**Your instructions:** Pick each line containing "Solid" out of the records.
== Material for the task
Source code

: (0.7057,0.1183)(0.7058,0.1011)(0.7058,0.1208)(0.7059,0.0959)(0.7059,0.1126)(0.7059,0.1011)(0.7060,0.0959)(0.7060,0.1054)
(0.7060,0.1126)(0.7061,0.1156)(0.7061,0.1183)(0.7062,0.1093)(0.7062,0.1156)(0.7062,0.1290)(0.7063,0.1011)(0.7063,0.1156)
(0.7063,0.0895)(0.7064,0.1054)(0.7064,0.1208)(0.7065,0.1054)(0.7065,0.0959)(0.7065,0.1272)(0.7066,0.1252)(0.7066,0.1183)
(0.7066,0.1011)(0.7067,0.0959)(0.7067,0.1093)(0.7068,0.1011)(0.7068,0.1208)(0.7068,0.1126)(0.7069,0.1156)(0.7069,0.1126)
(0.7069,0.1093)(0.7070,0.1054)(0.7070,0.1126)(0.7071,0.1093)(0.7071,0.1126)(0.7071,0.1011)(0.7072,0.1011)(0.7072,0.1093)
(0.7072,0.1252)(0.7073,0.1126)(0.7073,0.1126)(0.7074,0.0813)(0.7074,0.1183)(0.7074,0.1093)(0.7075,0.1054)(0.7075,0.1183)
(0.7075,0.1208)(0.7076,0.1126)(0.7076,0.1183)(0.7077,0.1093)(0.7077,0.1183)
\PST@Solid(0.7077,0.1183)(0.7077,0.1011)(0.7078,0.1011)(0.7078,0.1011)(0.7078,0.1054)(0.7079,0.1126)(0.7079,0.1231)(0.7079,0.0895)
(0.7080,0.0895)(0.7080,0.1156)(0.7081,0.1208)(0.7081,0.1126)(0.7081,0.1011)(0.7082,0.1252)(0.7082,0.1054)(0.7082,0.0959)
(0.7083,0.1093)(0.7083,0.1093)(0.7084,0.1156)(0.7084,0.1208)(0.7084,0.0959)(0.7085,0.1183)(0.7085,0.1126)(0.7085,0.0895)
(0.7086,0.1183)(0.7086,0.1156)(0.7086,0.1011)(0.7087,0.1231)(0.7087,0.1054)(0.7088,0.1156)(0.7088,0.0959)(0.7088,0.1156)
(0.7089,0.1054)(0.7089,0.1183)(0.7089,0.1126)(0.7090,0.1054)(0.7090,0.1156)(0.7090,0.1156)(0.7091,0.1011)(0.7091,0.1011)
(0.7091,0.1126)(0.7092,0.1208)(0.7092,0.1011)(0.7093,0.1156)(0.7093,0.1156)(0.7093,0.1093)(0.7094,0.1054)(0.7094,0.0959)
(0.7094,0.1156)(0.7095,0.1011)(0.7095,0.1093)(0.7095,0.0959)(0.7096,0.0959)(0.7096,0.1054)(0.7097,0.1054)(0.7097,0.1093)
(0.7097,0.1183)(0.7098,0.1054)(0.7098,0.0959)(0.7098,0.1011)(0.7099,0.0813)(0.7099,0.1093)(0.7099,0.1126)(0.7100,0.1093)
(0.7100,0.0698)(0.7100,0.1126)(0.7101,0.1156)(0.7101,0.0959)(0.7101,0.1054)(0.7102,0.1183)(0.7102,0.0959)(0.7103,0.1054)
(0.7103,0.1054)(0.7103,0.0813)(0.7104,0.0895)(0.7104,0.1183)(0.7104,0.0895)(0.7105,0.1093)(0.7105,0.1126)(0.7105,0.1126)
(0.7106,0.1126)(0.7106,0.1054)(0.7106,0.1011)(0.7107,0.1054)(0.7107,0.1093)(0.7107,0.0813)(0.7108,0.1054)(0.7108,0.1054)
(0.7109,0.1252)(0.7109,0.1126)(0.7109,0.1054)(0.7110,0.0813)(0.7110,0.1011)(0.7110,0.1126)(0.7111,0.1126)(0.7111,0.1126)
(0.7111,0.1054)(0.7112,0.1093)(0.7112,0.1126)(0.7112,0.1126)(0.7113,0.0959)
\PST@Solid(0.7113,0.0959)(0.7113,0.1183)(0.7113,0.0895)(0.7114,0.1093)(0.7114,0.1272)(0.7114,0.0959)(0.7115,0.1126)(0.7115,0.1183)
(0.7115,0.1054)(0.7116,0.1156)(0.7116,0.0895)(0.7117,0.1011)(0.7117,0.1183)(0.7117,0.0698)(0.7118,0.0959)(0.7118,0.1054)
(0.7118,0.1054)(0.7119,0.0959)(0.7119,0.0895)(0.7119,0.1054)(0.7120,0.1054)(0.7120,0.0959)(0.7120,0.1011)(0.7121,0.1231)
====
**Solved exercise:**
\PST@Solid(0.7077,0.1183)(0.7077,0.1011)(0.7078,0.1011)(0.7078,0.1011)(0.7078,0.1054)(0.7079,0.1126)(0.7079,0.1231)(0.7079,0.0895)
\PST@Solid(0.7113,0.0959)(0.7113,0.1183)(0.7113,0.0895)(0.7114,0.1093)(0.7114,0.1272)(0.7114,0.0959)(0.7115,0.1126)(0.7115,0.1183)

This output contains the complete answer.